7. Finally, it is a dynamic process. Privacy boundaries may change over time and in order to analyse privacy it needs to be under continuous observation.
Later on, the author refers to the mechanisms that people use, in order to implement desired levels of privacy. These mechanisms include verbal behaviour (e.g. “keep out!”), nonverbal use of the body, environmental behaviours (e.g. personal space, territory, clothing for approachability) and culturally defined norms and practices (different cultures may have different customs to regulate between public and private).
I would like to point out that things have changed significantly since the ’70s the time when this book was written. The evolution of technology and the birth of the Web have provoked new privacy concerns, which are much more complex than the ones that existed in the ’70s. Apart from our lives our offline, our lives continue online; in the online world the situation regarding privacy is very different than in the offline world. Online there is no physical contact between people and anyone can gain access over someone else’s information. As a result, making use of the above mentioned mechanisms is rather difficult. Apart from that, private information can be available online and stored indefinitely and can be accessed by people at any moment, so none of these mechanisms can be applied in this case.
Roles, norms, and cohesiveness. Problems of decision making and brainstorming in groups. no comments
I have almost finished my reading of the book “Social Psychology”, 5th edition, S. Brehm et al and I will review material from other texts in psychology, and sociology. Mainly the textbooks already identified in the initial blog posting.
One of my aims for this week was to review some of the outputs of groups. After careful reading I decided that best approach is to review group processes and their affect on outcomes, rather than focus on outcomes. Two of main exercises that groups are engaged in are decision making and brainstorming. Decision making in groups often suffers from phenomenon known as groupthink. Groupthink describes polarization and bias in group decision making. Researchers found that group discussion usually exaggerates the initial leanings of a group. Group polarization is when group members simply find about other people’s opinions. It is an example of social comparison, when individuals forming a view of social reality by comparing themselves with others. They then distinguish themselves within the group by adopting more extreme position of the group norm. Social categorisation also plays part in groupthink. People want to be part of ingroup, distinguish their own group, and so they stay away from arguments or taking a stance that would leave them in a position of being viewed as part of an outgroup.

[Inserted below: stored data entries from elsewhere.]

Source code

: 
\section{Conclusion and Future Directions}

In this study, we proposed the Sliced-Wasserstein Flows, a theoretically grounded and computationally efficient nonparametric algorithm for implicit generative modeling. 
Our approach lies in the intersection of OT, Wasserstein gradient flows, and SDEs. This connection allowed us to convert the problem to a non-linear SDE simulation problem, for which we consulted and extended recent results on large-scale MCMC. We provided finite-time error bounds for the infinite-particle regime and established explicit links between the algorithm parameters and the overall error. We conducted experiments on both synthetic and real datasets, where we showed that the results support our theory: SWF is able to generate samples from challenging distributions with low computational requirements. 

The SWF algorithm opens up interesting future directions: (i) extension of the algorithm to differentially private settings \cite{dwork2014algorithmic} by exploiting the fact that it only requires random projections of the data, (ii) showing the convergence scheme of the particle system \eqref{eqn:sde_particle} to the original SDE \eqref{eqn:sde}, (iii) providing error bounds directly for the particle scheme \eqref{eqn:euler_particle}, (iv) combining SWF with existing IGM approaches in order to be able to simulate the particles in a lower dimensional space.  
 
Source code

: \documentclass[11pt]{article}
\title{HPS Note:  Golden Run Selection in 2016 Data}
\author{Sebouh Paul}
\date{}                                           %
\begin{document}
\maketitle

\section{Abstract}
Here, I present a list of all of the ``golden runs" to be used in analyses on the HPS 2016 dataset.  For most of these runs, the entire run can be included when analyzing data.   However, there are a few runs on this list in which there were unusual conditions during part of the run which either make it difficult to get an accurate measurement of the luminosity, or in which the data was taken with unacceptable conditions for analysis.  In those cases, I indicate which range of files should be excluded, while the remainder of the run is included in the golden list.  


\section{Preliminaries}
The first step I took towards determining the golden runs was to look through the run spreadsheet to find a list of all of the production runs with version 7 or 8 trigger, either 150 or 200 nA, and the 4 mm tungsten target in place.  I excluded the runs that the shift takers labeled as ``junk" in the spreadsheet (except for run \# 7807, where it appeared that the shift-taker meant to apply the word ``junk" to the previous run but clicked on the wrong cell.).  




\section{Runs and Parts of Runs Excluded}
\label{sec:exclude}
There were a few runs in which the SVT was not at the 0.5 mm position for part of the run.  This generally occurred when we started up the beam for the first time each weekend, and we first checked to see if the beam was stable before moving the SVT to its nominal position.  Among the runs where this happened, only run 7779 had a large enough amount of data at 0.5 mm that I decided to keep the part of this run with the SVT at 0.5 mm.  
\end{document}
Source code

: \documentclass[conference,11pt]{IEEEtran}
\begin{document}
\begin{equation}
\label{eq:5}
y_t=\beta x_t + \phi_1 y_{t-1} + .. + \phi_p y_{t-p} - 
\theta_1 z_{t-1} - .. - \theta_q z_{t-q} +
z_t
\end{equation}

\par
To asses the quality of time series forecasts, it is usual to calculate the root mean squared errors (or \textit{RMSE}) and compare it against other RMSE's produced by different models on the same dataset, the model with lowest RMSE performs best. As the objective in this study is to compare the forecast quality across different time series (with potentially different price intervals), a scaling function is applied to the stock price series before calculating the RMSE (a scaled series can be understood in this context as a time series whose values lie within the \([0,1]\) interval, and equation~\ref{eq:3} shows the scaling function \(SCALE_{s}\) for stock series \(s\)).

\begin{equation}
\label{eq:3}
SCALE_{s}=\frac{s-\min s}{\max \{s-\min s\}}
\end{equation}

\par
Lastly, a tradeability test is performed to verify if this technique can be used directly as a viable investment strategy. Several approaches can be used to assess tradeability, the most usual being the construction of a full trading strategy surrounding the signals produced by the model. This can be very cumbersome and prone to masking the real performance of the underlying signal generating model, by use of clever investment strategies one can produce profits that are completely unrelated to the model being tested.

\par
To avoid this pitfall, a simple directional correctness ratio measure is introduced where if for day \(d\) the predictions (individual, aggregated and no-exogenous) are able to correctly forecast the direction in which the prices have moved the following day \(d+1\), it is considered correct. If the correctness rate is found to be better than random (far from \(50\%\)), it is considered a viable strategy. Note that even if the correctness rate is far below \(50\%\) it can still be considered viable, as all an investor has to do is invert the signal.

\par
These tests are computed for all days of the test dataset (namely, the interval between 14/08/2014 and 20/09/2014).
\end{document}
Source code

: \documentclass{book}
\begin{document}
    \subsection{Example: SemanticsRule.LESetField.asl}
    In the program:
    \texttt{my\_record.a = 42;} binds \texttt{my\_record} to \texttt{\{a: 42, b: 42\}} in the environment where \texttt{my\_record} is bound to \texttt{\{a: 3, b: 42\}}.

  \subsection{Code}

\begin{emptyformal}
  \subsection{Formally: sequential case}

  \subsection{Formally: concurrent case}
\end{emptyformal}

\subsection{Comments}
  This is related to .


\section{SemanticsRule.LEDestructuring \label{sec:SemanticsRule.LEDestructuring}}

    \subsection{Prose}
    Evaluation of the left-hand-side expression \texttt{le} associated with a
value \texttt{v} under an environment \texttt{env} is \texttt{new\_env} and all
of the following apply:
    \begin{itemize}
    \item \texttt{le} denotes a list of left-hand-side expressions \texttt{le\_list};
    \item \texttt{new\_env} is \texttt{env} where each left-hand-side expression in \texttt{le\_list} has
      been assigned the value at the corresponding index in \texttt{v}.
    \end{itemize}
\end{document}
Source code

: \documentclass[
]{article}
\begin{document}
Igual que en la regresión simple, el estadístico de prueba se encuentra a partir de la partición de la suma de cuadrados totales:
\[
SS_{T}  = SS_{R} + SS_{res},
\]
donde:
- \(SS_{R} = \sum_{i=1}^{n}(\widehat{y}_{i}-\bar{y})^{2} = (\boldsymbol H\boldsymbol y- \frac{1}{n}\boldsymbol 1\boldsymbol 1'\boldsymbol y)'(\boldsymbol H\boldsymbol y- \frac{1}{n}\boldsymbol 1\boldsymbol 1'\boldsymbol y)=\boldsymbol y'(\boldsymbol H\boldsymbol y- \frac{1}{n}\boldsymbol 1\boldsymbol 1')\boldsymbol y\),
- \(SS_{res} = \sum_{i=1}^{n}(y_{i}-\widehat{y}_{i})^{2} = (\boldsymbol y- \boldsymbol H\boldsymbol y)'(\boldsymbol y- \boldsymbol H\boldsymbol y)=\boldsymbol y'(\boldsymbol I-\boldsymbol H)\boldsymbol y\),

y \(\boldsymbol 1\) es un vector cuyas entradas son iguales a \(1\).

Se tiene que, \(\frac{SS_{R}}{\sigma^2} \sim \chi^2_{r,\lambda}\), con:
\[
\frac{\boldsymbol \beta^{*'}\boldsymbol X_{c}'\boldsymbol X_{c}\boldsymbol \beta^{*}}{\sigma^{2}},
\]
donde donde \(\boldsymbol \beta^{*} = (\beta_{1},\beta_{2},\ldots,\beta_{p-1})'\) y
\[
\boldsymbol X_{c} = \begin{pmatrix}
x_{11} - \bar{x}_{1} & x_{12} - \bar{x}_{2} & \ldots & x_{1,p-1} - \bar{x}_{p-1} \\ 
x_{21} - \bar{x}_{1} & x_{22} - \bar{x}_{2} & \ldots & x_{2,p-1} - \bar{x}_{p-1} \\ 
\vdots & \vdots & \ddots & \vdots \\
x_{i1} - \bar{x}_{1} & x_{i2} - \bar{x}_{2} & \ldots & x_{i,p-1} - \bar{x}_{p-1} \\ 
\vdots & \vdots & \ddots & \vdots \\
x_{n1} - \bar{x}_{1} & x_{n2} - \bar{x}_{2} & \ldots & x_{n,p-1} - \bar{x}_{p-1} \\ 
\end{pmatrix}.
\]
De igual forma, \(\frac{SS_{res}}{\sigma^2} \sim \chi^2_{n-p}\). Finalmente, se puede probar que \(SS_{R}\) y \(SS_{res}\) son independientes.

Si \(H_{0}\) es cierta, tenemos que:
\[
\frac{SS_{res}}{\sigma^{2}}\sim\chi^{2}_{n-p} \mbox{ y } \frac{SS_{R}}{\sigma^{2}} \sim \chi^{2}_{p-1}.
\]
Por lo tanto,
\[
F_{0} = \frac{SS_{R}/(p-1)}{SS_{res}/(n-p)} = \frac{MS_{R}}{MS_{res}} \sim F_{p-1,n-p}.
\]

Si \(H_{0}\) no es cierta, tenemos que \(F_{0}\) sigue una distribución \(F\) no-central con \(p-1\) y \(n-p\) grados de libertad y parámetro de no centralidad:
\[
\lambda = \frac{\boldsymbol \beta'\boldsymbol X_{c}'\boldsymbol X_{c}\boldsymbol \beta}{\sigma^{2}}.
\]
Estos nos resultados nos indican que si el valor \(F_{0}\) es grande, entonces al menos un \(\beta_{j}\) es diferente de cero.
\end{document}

Creative ideas are second outputs of a group I will discuss. Group members who interact face to face actually produce fewer creative ideas when brainstorming than nominal groups (several individuals working alone). Computers making use of the network of the Internet offer promising improvements to group brainstorming. They combine freedom of being alone at a PC with the stimulation of new ideas over the Internet. Some recent studies of online groups have shown that in many cases online groups are even better at brainstorming than nominal groups.
In regards to projects, groups are even more prone to feeling entrapped by previous commitments and are less likely to withhold investments from failing projects. One other phenomena which I found very interesting was the resource dilemma. This describes when larger groups are more likely to exhibit selfish behaviour in a situation with limited resources than smaller groups. This occurs partly because in a larger group establishing norms of co-operation are less likely, people are less committed to each other and perceive that their actions have less impact. Do online groups suffer as much from resource dilemma than offline groups? Arguably less so and many have even referred to the Internet as the “Copying Machine” for digital artefacts. I had some difficulty finding cases of resource dilemma in online groups and it would be an interesting exercise for any Web Sicentist to find examples of this and document them. Scarcity of digital material or resources on Internet isn’t usually an issue. Bits are easily copied and easily reproduced, much to the angst of rightsholders who have problems with the “copy and share” mentality of filesharing groups. I may come to look at online and offline groups who engage in file sharing as this seems to be a highly debated and hot topic at moment, especially as Digital Economy Bill has several proposals to tackle groups and individuals engaged in this activity.